Algumas pessoas acharam elevado o valor de R$ 4.800, vocês não concordam?

Leandro Vieira: “Quando determinamos que a disputa na Mangueira terá um custo máximo para todas as parcerias, e esse valor é o valor real para que a obra esteja em igualdade técnica ao longo da disputa, acreditamos que estamos privilegiando o compositor popular e diminuindo a influência do capital no processo artístico da produção de sambas de enredo. Na reunião que realizamos na quadra com os compositores que tradicionalmente inscrevem sambas na Mangueira duas falas me chamaram a atenção. Uma partiu de um diretor da escola que falava que atualmente havia a ‘cafetização’ do verdadeiro compositor e que era preciso combater isso. A outra foi de um compositor campeão de samba enredo na Mangueira que declarou que com as novas propostas da Estação Primeira, ele passaria a ‘não dar mais nome, pra quem sequer possui apelido.’ Ou seja, um samba de verdade precisa apenas de um, dois ou três artistas de fato. O resto é gordura.”

final mangueira 2019 157Que tipo de torcida está vetada do concurso?

Leandro Vieira: “É importante deixar claro que não queremos aquela torcida financiada. A torcida apaixonada e espontânea é o que mais queremos dentro da Mangueira. Queremos os segmentos da escola, nossos passistas, nossas baianas, nossa velha-guarda e todo tipo de desfilante da Mangueira cantando livremente aquilo que ele achar bom. Queremos também que o carioca, ou aquele torcedor da Mangueira que mora fora da cidade, tome conhecimento de que há na disputa da verde e rosa um determinado samba que desperta nele a vontade de ir até o Morro defender e cantar espontaneamente a obra que ele acredita ser melhor. Se ele achar que o samba do compositor tal lhe representa, que é o melhor para Mangueira levar para a Avenida, que ele compre de forma espontânea e vá para a disputa viver essa experiência conosco.”

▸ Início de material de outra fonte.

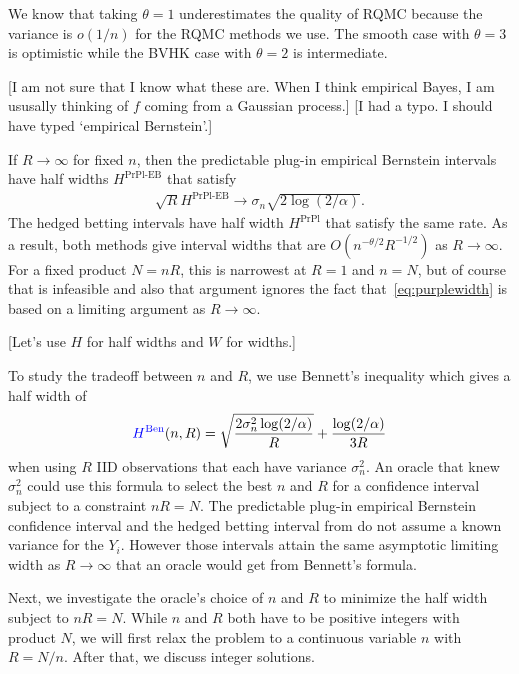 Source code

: \documentclass{article}
\newcommand{\art}[1]{\begingroup\color{blue}#1\endgroup}
\newcommand{\fred}[1]{\begingroup\color{red}#1\endgroup}
\newcommand{\prpl}{\text{PrPl}}
\newcommand{\prpleb}{\text{PrPl-EB}}
\newcommand{\ben}{\mathrm{Ben}}
\begin{document}
We know that taking $\theta=1$ underestimates
the quality of RQMC \art{because the variance
is $o(1/n)$ for the RQMC methods we use}. 
The smooth case with $\theta = 3$ is optimistic
while the BVHK case with $\theta=2$ is intermediate.

\fred{[I am not sure that I know what these are.  When I think empirical Bayes, I am ususally thinking of $f$ coming from a Gaussian process.]}
 \art{[I had a typo. I should have typed `empirical Bernstein'.]}

If $R\to\infty$ for fixed $n$, then the predictable
plug-in empirical Bernstein intervals 
\art{have half widths $H^\prpleb$ that satisfy}
\begin{align}\label{eq:purplewidth}
\sqrt{R}H^\prpleb\to \sigma_n\sqrt{2\log(2/\alpha)}.
\end{align}
\art{The hedged betting intervals have half width
$H^\prpl$ that satisfy the same rate.
As a result, both methods
give interval widths that are $O(n^{-\theta/2}R^{-1/2})$
as $R\to\infty$.}
For a fixed product $N=nR$, this is narrowest at $R=1$
and $n=N$, but of course that is infeasible and also
that argument ignores the fact that~\eqref{eq:purplewidth}
is based on a limiting argument as $R\to\infty$.

\art{[Let's use $H$ for half widths and $W$ for widths.]}

To study the tradeoff between $n$ and $R$, we use Bennett's 
inequality which gives a half width of
\begin{align}\label{eq:bennettwidth}
\art{H^\ben}(n,R)=\sqrt{\frac{2\sigma_n^2\log(2/\alpha)}R}
+ \frac{\log(2/\alpha)}{3R}
\end{align}
when using $R$ IID observations that each have variance
$\sigma^2_n$. An oracle that knew $\sigma^2_n$ could
use this formula to select the best $n$ and $R$
for a confidence interval subject to a constraint $nR=N$.
The predictable plug-in empirical Bernstein confidence interval
\art{and the hedged betting interval}
from \cite{WauRam24a} do not assume a known variance
for the $Y_i$.
However those intervals attain the same asymptotic limiting width
as $R\to\infty$ that an oracle would get from Bennett's formula. 

Next, we investigate the oracle's choice of $n$ and $R$
to minimize the half width subject to $nR=N$. 
While $n$ and $R$ both have to be positive integers
with product $N$, we will first relax the problem
to a continuous variable $n$ with $R=N/n$.  After that, we
discuss integer solutions.
\end{document}

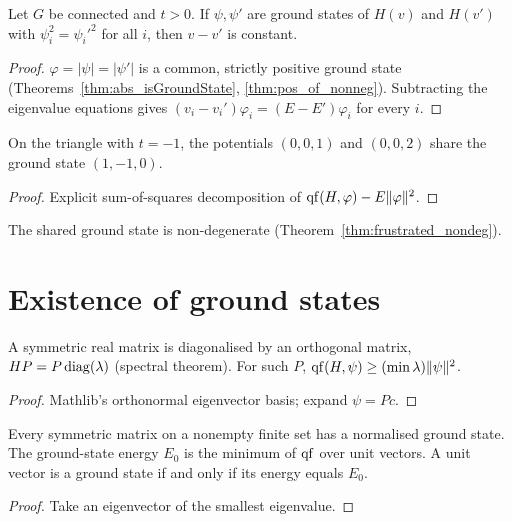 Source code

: \begin{theorem}
  \label{thm:hk_single_particle}
  \leanok
  Let $G$ be connected and $t>0$. If $\psi,\psi'$ are ground states of $H(v)$ and $H(v')$ with
  $\psi_i^2=\psi_i'^2$ for all $i$, then $v-v'$ is constant.
\end{theorem}
\begin{proof}
  \leanok
  $\varphi=|\psi|=|\psi'|$ is a common, strictly positive ground state
  (Theorems~\ref{thm:abs_isGroundState}, \ref{thm:pos_of_nonneg}). Subtracting the eigenvalue equations
  gives $(v_i-v_i')\varphi_i=(E-E')\varphi_i$ for every $i$.
\end{proof}

\begin{theorem}
  \label{thm:hk_fails_frustrated}
  \leanok
  On the triangle with $t=-1$, the potentials $(0,0,1)$ and $(0,0,2)$ share the ground state $(1,-1,0)$.
\end{theorem}
\begin{proof}
  \leanok
  Explicit sum-of-squares decomposition of $\operatorname{qf}(H,\varphi)-E\|\varphi\|^2$.
\end{proof}
The shared ground state is non-degenerate (Theorem~\ref{thm:frustrated_nondeg}).

\section{Existence of ground states}

\begin{theorem}
  \label{thm:qf_ge_of_diagonalisation}
  \leanok
  A symmetric real matrix is diagonalised by an orthogonal matrix, $HP=P\operatorname{diag}(\lambda)$ (spectral
  theorem). For such $P$, $\operatorname{qf}(H,\psi)\ge(\min\lambda)\|\psi\|^2$.
\end{theorem}
\begin{proof}
  \leanok
  Mathlib's orthonormal eigenvector basis; expand $\psi=Pc$.
\end{proof}

\begin{theorem}
  \label{thm:exists_groundState}
  \leanok
  Every symmetric matrix on a nonempty finite set has a normalised ground state. The ground-state energy
  $E_0$ is the minimum of $\operatorname{qf}$ over unit vectors. A unit vector is a ground state if and only if its energy
  equals $E_0$.
\end{theorem}
\begin{proof}
  \leanok
  Take an eigenvector of the smallest eigenvalue.
\end{proof}
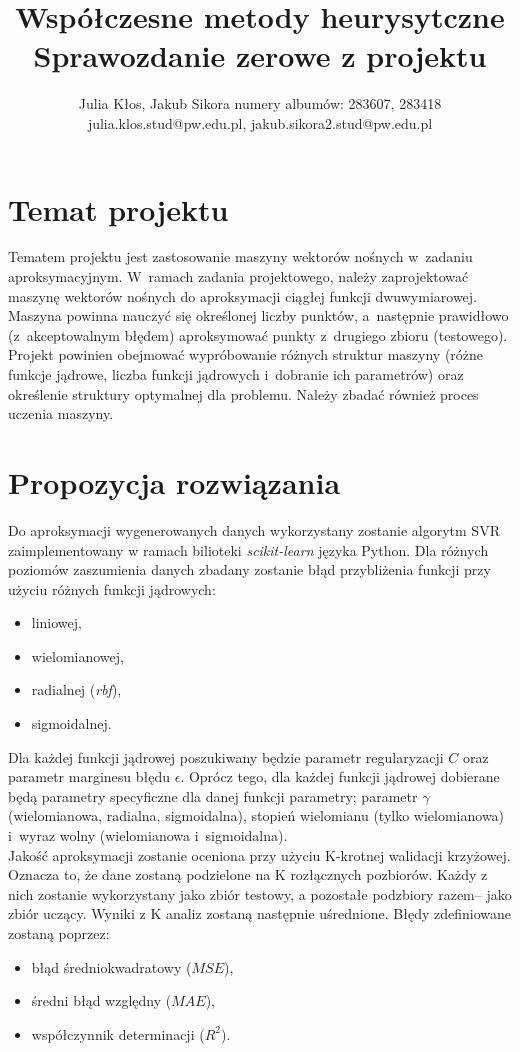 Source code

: \documentclass{article}
\title{Współczesne metody heurysytczne\\ Sprawozdanie zerowe z projektu}
\author{
Julia Kłos, Jakub Sikora
\affiliations
numery albumów: 283607, 283418 \\
\emails
julia.klos.stud@pw.edu.pl, jakub.sikora2.stud@pw.edu.pl
}
\begin{document}
\maketitle

\section{Temat projektu}
\label{sec:temat}
Tematem projektu jest zastosowanie maszyny wektorów nośnych w~zadaniu aproksymacyjnym. W~ramach zadania projektowego, należy zaprojektować maszynę wektorów nośnych do aproksymacji ciągłej funkcji dwuwymiarowej. Maszyna powinna nauczyć się określonej liczby punktów, a~następnie prawidłowo (z~akceptowalnym błędem) aproksymować punkty z~drugiego zbioru (testowego). Projekt powinien obejmować wypróbowanie różnych struktur maszyny (różne funkcje jądrowe, liczba funkcji jądrowych i~dobranie ich parametrów) oraz określenie struktury optymalnej dla problemu. Należy zbadać również proces uczenia maszyny.

\section{Propozycja rozwiązania}
\label{sec:rozwiazanie}
Do aproksymacji wygenerowanych danych wykorzystany zostanie algorytm SVR zaimplementowany w ramach bilioteki \textit{scikit-learn} języka Python. Dla różnych poziomów zaszumienia danych zbadany zostanie błąd przybliżenia funkcji przy użyciu różnych funkcji jądrowych:
\begin{itemize}
    \item liniowej,
    \item wielomianowej,
    \item radialnej (\textit{rbf}),
    \item sigmoidalnej.
\end{itemize}

Dla każdej funkcji jądrowej poszukiwany będzie parametr regularyzacji $C$ oraz parametr marginesu błędu $\epsilon$. Oprócz tego, dla każdej funkcji jądrowej dobierane będą parametry specyficzne dla danej funkcji parametry; parametr $\gamma$ (wielomianowa, radialna, sigmoidalna), stopień wielomianu (tylko wielomianowa) i~wyraz wolny (wielomianowa i~sigmoidalna).\\

Jakość aproksymacji zostanie oceniona przy użyciu K-krotnej walidacji krzyżowej. Oznacza to, że dane zostaną podzielone na K rozłącznych pozbiorów. Każdy z nich zostanie wykorzystany jako zbiór testowy, a pozostałe podzbiory razem-- jako zbiór uczący. Wyniki z K analiz zostaną następnie uśrednione. Błędy zdefiniowane zostaną poprzez:
\begin{itemize}
    \item błąd średniokwadratowy ($MSE$),
    \item średni błąd względny ($MAE$),
    \item współczynnik determinacji ($R^2$).
\end{itemize}
\end{document}
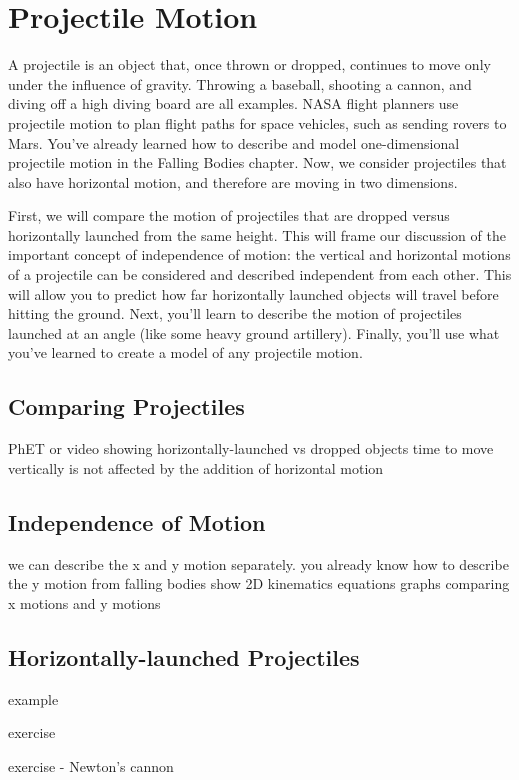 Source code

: \chapter{Projectile Motion}

A projectile is an object that, once thrown or dropped, continues to move only 
under the influence of gravity. Throwing a baseball, shooting a cannon, and 
diving off a high diving board are all examples. NASA flight planners use 
projectile motion to plan flight paths for space vehicles, such as sending 
rovers to Mars. You've already learned how to describe and model 
one-dimensional projectile motion in the Falling Bodies chapter. Now, we 
consider projectiles that also have horizontal motion, and therefore are 
moving in two dimensions. 

First, we will compare the motion of projectiles that are dropped versus 
horizontally launched from the same height. This will frame our discussion of 
the important concept of independence of motion: the vertical and horizontal 
motions of a projectile can be considered and described independent from each 
other. This will allow you to predict how far horizontally launched objects 
will travel before hitting the ground. Next, you'll learn to describe the 
motion of projectiles launched at an angle (like some heavy ground artillery). 
Finally, you'll use what you've learned to create a model of any projectile motion. 

\section{Comparing Projectiles}
PhET or video showing horizontally-launched vs dropped objects
time to move vertically is not affected by the addition of horizontal motion

\section{Independence of Motion}
we can describe the x and y motion separately. 
you already know how to describe the y motion from falling bodies
show 2D kinematics equations
graphs comparing x motions and y motions

\section{Horizontally-launched Projectiles}
example

exercise

exercise - Newton's cannon

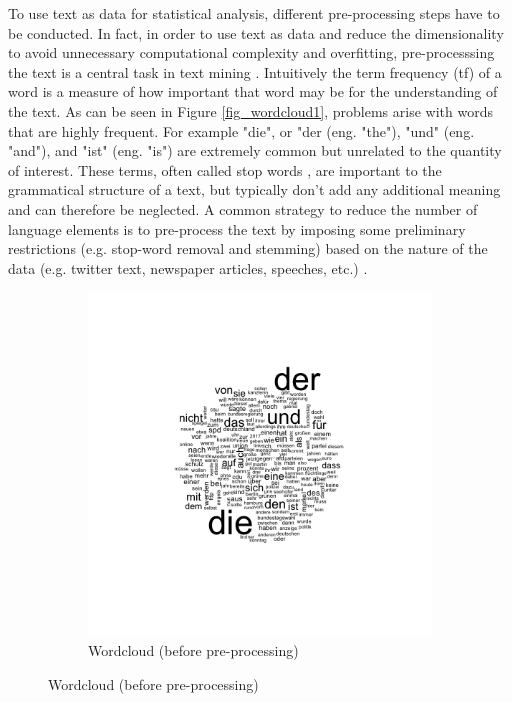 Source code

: \documentclass[12pt,a4paper,notitlepage]{article}
\begin{document}
To use text as data for statistical analysis, different pre-processing steps have to be conducted. In fact, in order to use text as data and reduce the dimensionality to avoid unnecessary computational complexity and overfitting, pre-processsing the text is a central task in text mining \citep{bholat_text_2015}. Intuitively the term frequency (tf) of a word is a measure of how important that word may be for the understanding of the text. As can be seen in Figure \ref{fig_wordcloud1}, problems arise with words that are highly frequent. For example "die", or "der (eng. "the"), "und" (eng. "and"), and "ist" (eng. "is") are extremely common but unrelated to the quantity of interest. These terms, often called stop words \citep{gentzkow_text_2017}, are important to the grammatical structure of a text, but typically don't add any additional meaning and can therefore be neglected. A common strategy to reduce the number of language elements is to pre-process the text by imposing some preliminary restrictions (e.g. stop-word removal and stemming) based on the nature of the data (e.g. twitter text, newspaper articles, speeches, etc.) \citep{gentzkow_text_2017}. 

\begin{figure}[H]\label{fig_wordcloud1}
	\begin{center}
		\begin{subfigure}[normla]{0.7\textwidth}
			\includegraphics[width=\textwidth]{../figs/wordcloud.png}
			\caption{Wordcloud (before pre-processing)}
		\end{subfigure}
	\end{center}
\end{figure}
\end{document}
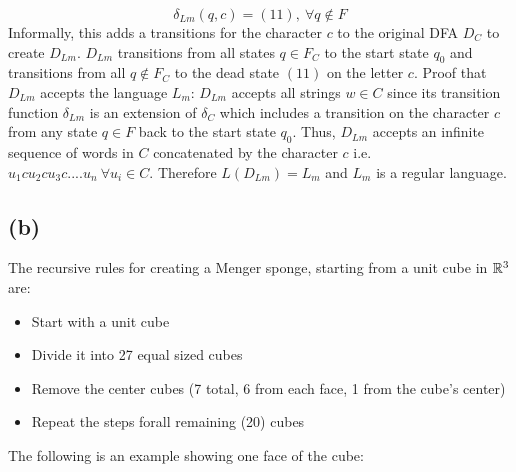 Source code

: \documentclass[12pt]{article}
\begin{document}
$$\delta_{Lm}(q, c) = (11) ,\: \forall q \notin F$$
Informally, this adds a transitions for the character $c$ to the original DFA
$D_C$ to create $D_{Lm}$. $D_{Lm}$ transitions from all states $q \in F_C$ to
the start state $q_0$ and transitions from all $q \notin F_C$ to the dead state
$(11)$ on the letter $c$.
\newline
\newline
Proof that $D_{Lm}$ accepts the language $L_m$:
\newline
\indent $D_{Lm}$ accepts all strings $w \in C$ since its transition function
$\delta_{Lm}$ is an extension of $\delta_C$ which includes a transition on the
character $c$ from any state $q \in F$ back to the start state $q_0$. Thus,
$D_{Lm}$ accepts an infinite sequence of words in $C$ concatenated by the
character $c$ i.e. $u_1cu_2cu_3c....u_n \: \forall u_i \in C$.
Therefore $L(D_{Lm}) = L_m$ and $L_m$ is a regular language.
\subsection*{(b)} The recursive rules for creating a Menger sponge, starting
from a unit cube in $\mathbb{R}^3$ are:
\begin{itemize}
\item Start with a unit cube
\item Divide it into 27 equal sized cubes
\item Remove the center cubes
(7 total, 6 from each face, 1 from the cube's center)
\item Repeat the steps forall remaining (20) cubes
\end{itemize}
The following is an example showing one face of the cube:
\newline
{}
\newline
{}
\end{document}
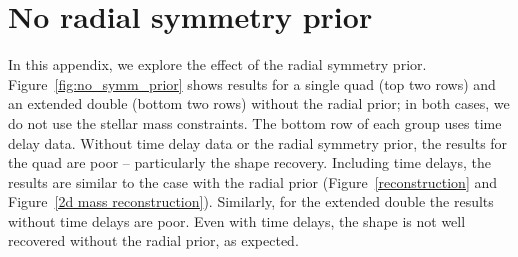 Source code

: \documentclass[galley,usenatbib]{mn2e}
\newcommand{\figref}[1] {Figure~\ref{#1}}
\begin{document}
\section{No radial symmetry prior}\label{no_symm_prior}

In this appendix, we explore the effect of the radial symmetry prior.
\figref{fig:no_symm_prior} shows results for a single quad (top two rows) and an
extended double (bottom two rows) without the radial prior; in both cases, we do not use the stellar mass
constraints. The bottom row of each group uses time delay data. Without time delay data or the radial symmetry prior, the results for the quad are poor -- particularly the shape recovery. Including time delays, the results are similar to the case with the radial prior (\figref{reconstruction} and \figref{2d mass reconstruction}). Similarly, for the extended double the results without time delays are poor. Even with time delays, the shape is not well recovered without the radial prior, as expected.
\end{document}
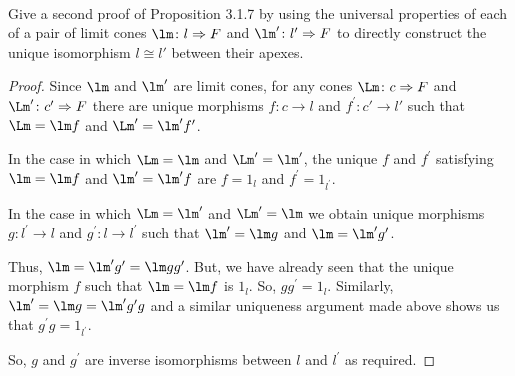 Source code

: \documentclass[../../main]{subfiles}
\begin{document}
\paragraph{}
\begin{exercise}
	Give a second proof of Proposition 3.1.7 by using the universal properties
	of each of a pair of limit cones $ \lm \colon l \Rightarrow F $ and $
	\lm' \colon l' \Rightarrow F $ to directly construct the unique
	isomorphism $ l \cong l' $ between their apexes.
\end{exercise}

\begin{proof}
Since $ \lm $ and $ \lm' $ are limit cones, for any cones $
\Lm\colon c\Rightarrow F $ and  $ \Lm'\colon c^\prime\Rightarrow F $ there are
unique morphisms $ f \colon c\rightarrow l $ and $ f^\prime \colon c'
\rightarrow l' $ such that $\Lm =\lm f$ and $\Lm^\prime
=\lm^\prime f^\prime$.

In the case in which $\Lm=\lm$ and $\Lm^\prime =\lm^\prime$, the
unique $f$ and $f^\prime$ satisfying $\lm=\lm f$ and $\lm^\prime
=\lm^\prime f$ are $f=1_l$ and $f^\prime =1_{l^\prime}$.

In the case in which $\Lm=\lm^\prime$ and $\Lm^\prime =\lm$ we
obtain unique morphisms $g\colon l^\prime\rightarrow l$ and $g^\prime\colon l\rightarrow
l^\prime$ such that $\lm^\prime =\lm g$ and $\lm =\lm^\prime
g^\prime$.

Thus, $\lm =\lm^\prime g^\prime =\lm gg^\prime$. But, we have
already seen that the unique morphism $f$ such that $\lm =\lm f$ is
$1_l$. So, $gg^\prime =1_l$. Similarly, $\lm^\prime =\lm
g=\lm^\prime g^\prime g$ and a similar uniqueness argument made above shows
us that $g^\prime g=1_{l^\prime}$.

So, $g$ and $g^\prime$ are inverse isomorphisms between $l$ and $l^\prime$ as
required.

\end{proof}
\end{document}
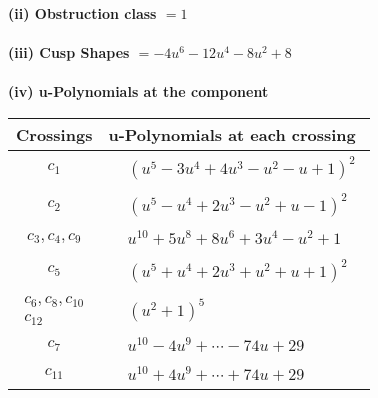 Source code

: \documentclass[1p]{elsarticle_modified}
\theoremstyle{definition}
\begin{document}
\flushleft \textbf{(ii) Obstruction class $= 1$}\\~\\
\flushleft \textbf{(iii) Cusp Shapes $= -4 u^6-12 u^4-8 u^2+8$}\\~\\
\newpage\renewcommand{\arraystretch}{1}
\flushleft \textbf{(iv) u-Polynomials at the component}\newline \\
\begin{tabular}{m{50pt}|m{274pt}}
Crossings & \hspace{64pt}u-Polynomials at each crossing \\
\hline $$\begin{aligned}c_{1}\end{aligned}$$&$\begin{aligned}
&(u^5-3 u^4+4 u^3- u^2- u+1)^2
\end{aligned}$\\
\hline $$\begin{aligned}c_{2}\end{aligned}$$&$\begin{aligned}
&(u^5- u^4+2 u^3- u^2+u-1)^2
\end{aligned}$\\
\hline $$\begin{aligned}c_{3},c_{4},c_{9}\end{aligned}$$&$\begin{aligned}
&u^{10}+5 u^8+8 u^6+3 u^4- u^2+1
\end{aligned}$\\
\hline $$\begin{aligned}c_{5}\end{aligned}$$&$\begin{aligned}
&(u^5+u^4+2 u^3+u^2+u+1)^2
\end{aligned}$\\
\hline $$\begin{aligned}c_{6},c_{8},c_{10}\\c_{12}\end{aligned}$$&$\begin{aligned}
&(u^2+1)^5
\end{aligned}$\\
\hline $$\begin{aligned}c_{7}\end{aligned}$$&$\begin{aligned}
&u^{10}-4 u^9+\cdots-74 u+29
\end{aligned}$\\
\hline $$\begin{aligned}c_{11}\end{aligned}$$&$\begin{aligned}
&u^{10}+4 u^9+\cdots+74 u+29
\end{aligned}$\\
\hline
\end{tabular}\\~\\
\end{document}
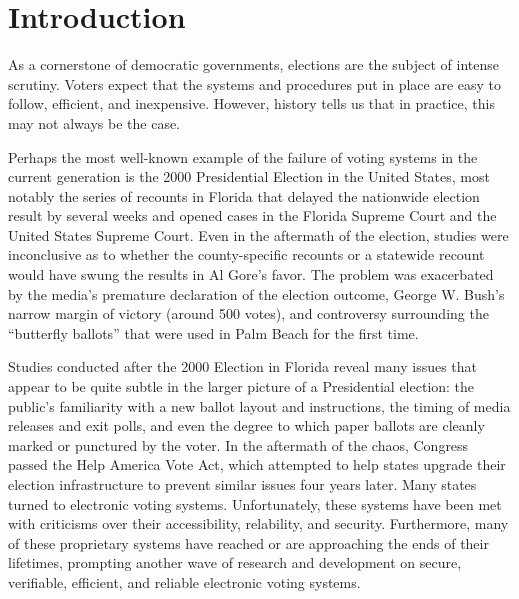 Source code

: \chapter{Introduction}\label{ch1}

As a cornerstone of democratic governments, elections are the subject of intense scrutiny. Voters expect that the systems and procedures put in place are easy to follow, efficient, and inexpensive. However, history tells us that in practice, this may not always be the case.

Perhaps the most well-known example of the failure of voting systems in the current generation is the 2000 Presidential Election in the United States, most notably the series of recounts in Florida that delayed the nationwide election result by several weeks and opened cases in the Florida Supreme Court and the United States Supreme Court. Even in the aftermath of the election, studies were inconclusive as to whether the county-specific recounts or a statewide recount would have swung the results in Al Gore's favor. The problem was exacerbated by the media's premature declaration of the election outcome, George W. Bush's narrow margin of victory (around 500 votes), and controversy surrounding the ``butterfly ballots'' that were used in Palm Beach for the first time.

Studies conducted after the 2000 Election in Florida reveal many issues that appear to be quite subtle in the larger picture of a Presidential election: the public's familiarity with a new ballot layout and instructions, the timing of media releases and exit polls, and even the degree to which paper ballots are cleanly marked or punctured by the voter. In the aftermath of the chaos, Congress passed the Help America Vote Act, which attempted to help states upgrade their election infrastructure to prevent similar issues four years later. Many states turned to electronic voting systems. Unfortunately, these systems have been met with criticisms over their accessibility, relability, and security. Furthermore, many of these proprietary systems have reached or are approaching the ends of their lifetimes, prompting another wave of research and development on secure, verifiable, efficient, and reliable electronic voting systems.

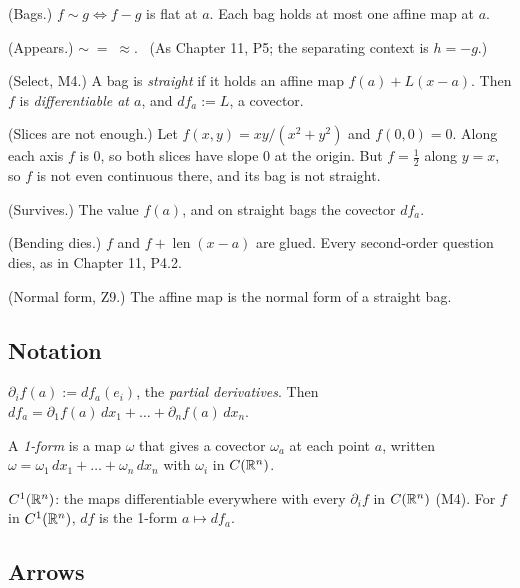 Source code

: \begin{lines}
\item[\lab{P1}] (Bags.) $f \sim g \iff f - g$ is flat at $a$. Each bag holds at most one affine map at $a$.
\item[\lab{P2}] (Appears.) $\sim \;=\; \approx$. \ (As Chapter 11, P5; the separating context is $h = -g$.)
\item[\lab{P3}] (Select, M4.) A bag is \emph{straight} if it holds an affine map $f(a) + L(x - a)$. Then $f$ is \emph{differentiable at $a$}, and $df_a := L$, a covector.
\item[\lab{P4}] (Slices are not enough.) Let $f(x, y) = xy/(x^2 + y^2)$ and $f(0,0) = 0$. Along each axis $f$ is $0$, so both slices have slope $0$ at the origin. But $f = \tfrac12$ along $y = x$, so $f$ is not even continuous there, and its bag is not straight.
\end{lines}

\begin{lines}
\item[\lab{P5}] (Survives.) The value $f(a)$, and on straight bags the covector $df_a$.
\item[\lab{P6}] (Bending dies.) $f$ and $f + \operatorname{len}(x - a)$ are glued. Every second-order question dies, as in Chapter 11, P4.2.
\item[\lab{P7}] (Normal form, Z9.) The affine map is the normal form of a straight bag.
\end{lines}

\subsection*{Notation}

\begin{lines}
\item[\lab{N1}] $\partial_i f(a) := df_a(e_i)$, the \emph{partial derivatives}. Then $df_a = \partial_1 f(a)\,dx_1 + \dots + \partial_n f(a)\,dx_n$.
\item[\lab{N2}] A \emph{1-form} is a map $\omega$ that gives a covector $\omega_a$ at each point $a$, written $\omega = \omega_1\,dx_1 + \dots + \omega_n\,dx_n$ with $\omega_i$ in $C(\R^n)$.
\item[\lab{N3}] $C^1(\R^n)$: the maps differentiable everywhere with every $\partial_i f$ in $C(\R^n)$ (M4). For $f$ in $C^1(\R^n)$, $df$ is the 1-form $a \mapsto df_a$.
\end{lines}

\subsection*{Arrows}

Como será essa gravação dos sambas pela Mangueira?

Leandro Vieira: “Trouxemos para nós a responsabilidade de gravar as obras porque acreditamos que é preciso garantir que todos os compositores tenham as mesmas condições técnicas e que apenas a qualidade musical estará no foco da produção artística. Privilegiamos e damos prioridade aos cantores da casa porque acreditamos no potencial artístico da instituição. Tenho a convicção de que é preciso incentivar o surgimento de talentos e que o que diferencia o cantor de reconhecimento público no cenário carnavalesco do cantor dito desconhecido é a oportunidade. Faremos a implantação do modelo, veremos as novas demandas e a partir delas, faremos o aprimoramento. Temos um grupo de conselheiros na escola que querem o melhor pra Mangueira e somos todos dispostos ao trabalho.”

final mangueira 2019 092A Mangueira decidiu ‘abrir’ a ala. Porquê?

Leandro Vieira: “Permitir que os compositores assinem aqui e em outras agremiações é dizer que não há mais restrições para o bom compositor e que aqui não há necessidade da hipocrisia que caracteriza a máquina dos escritórios. O bom compositor é bem vindo na Mangueira. O bom compositor é parceiro da Mangueira. O bom compositor é um artista sensível que pode não ter sequer pisado na quadra mas pode se sensibilizar por um, ou mais de um tema para sentir-se inspirado a compor para a Mangueira. Queremos compositores sensíveis à disposição da Mangueira. Não nos importa se são mangueirenses, se são estrelas da MPB, se até aqui estiveram distantes das escolas de samba e próximos das rodas de samba das ruas, se compõem para a escola “A” ou “B.” Sabemos que a Mangueira é uma ‘bela rosa’ e que todo bom compositor sente-se inspirado para dedicar-lhe palavras. Se o que propomos o inspira a compor para a “rosa” que cultivamos aqui, ele é compositor da Mangueira e ponto final.”